■ TASK PROMPT
Once you find a line containing the word "that" in the entries below, copy it.

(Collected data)
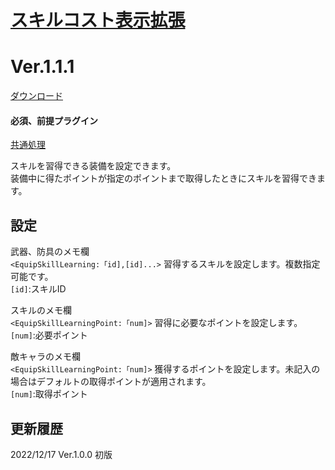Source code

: # [スキルコスト表示拡張](https://raw.githubusercontent.com/nuun888/MZ/master/NUUN_EquipSkillLearning.js)
# Ver.1.1.1
[ダウンロード](https://raw.githubusercontent.com/nuun888/MZ/master/NUUN_EquipSkillLearning.js)
#### 必須、前提プラグイン
[共通処理](https://github.com/nuun888/MZ/blob/master/README/Base.md)  

スキルを習得できる装備を設定できます。  
装備中に得たポイントが指定のポイントまで取得したときにスキルを習得できます。  

## 設定
武器、防具のメモ欄  
`<EquipSkillLearning:「id],[id]...>` 習得するスキルを設定します。複数指定可能です。  
`[id]`:スキルID  

スキルのメモ欄  
`<EquipSkillLearningPoint:「num]>` 習得に必要なポイントを設定します。  
`[num]`:必要ポイント  

敵キャラのメモ欄  
`<EquipSkillLearningPoint:「num]>` 獲得するポイントを設定します。未記入の場合はデフォルトの取得ポイントが適用されます。  
`[num]`:取得ポイント  

## 更新履歴
2022/12/17 Ver.1.0.0
初版
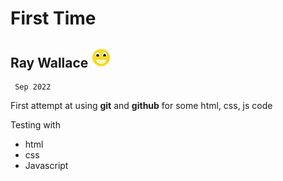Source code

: #          First Time

## Ray Wallace ![](Smiley-32x32.png)

     Sep 2022


First attempt at using **git** and **github** for some html, css, js code

Testing with
  - html
  - css
  - Javascript
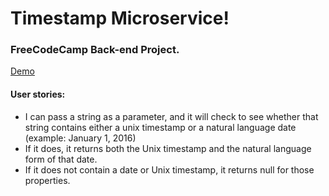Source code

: # Timestamp Microservice!

### FreeCodeCamp Back-end Project.

[Demo](https://timestampbyminh.herokuapp.com/)

#### User stories:

* I can pass a string as a parameter, and it will check to see whether that string contains either a unix timestamp or a natural language date (example: January 1, 2016)
* If it does, it returns both the Unix timestamp and the natural language form of that date.
* If it does not contain a date or Unix timestamp, it returns null for those properties.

■ REPLY TO THE EXERCISE
* I can pass a string as a parameter, and it will check to see whether that string contains either a unix timestamp or a natural language date (example: January 1, 2016)
* If it does, it returns both the Unix timestamp and the natural language form of that date.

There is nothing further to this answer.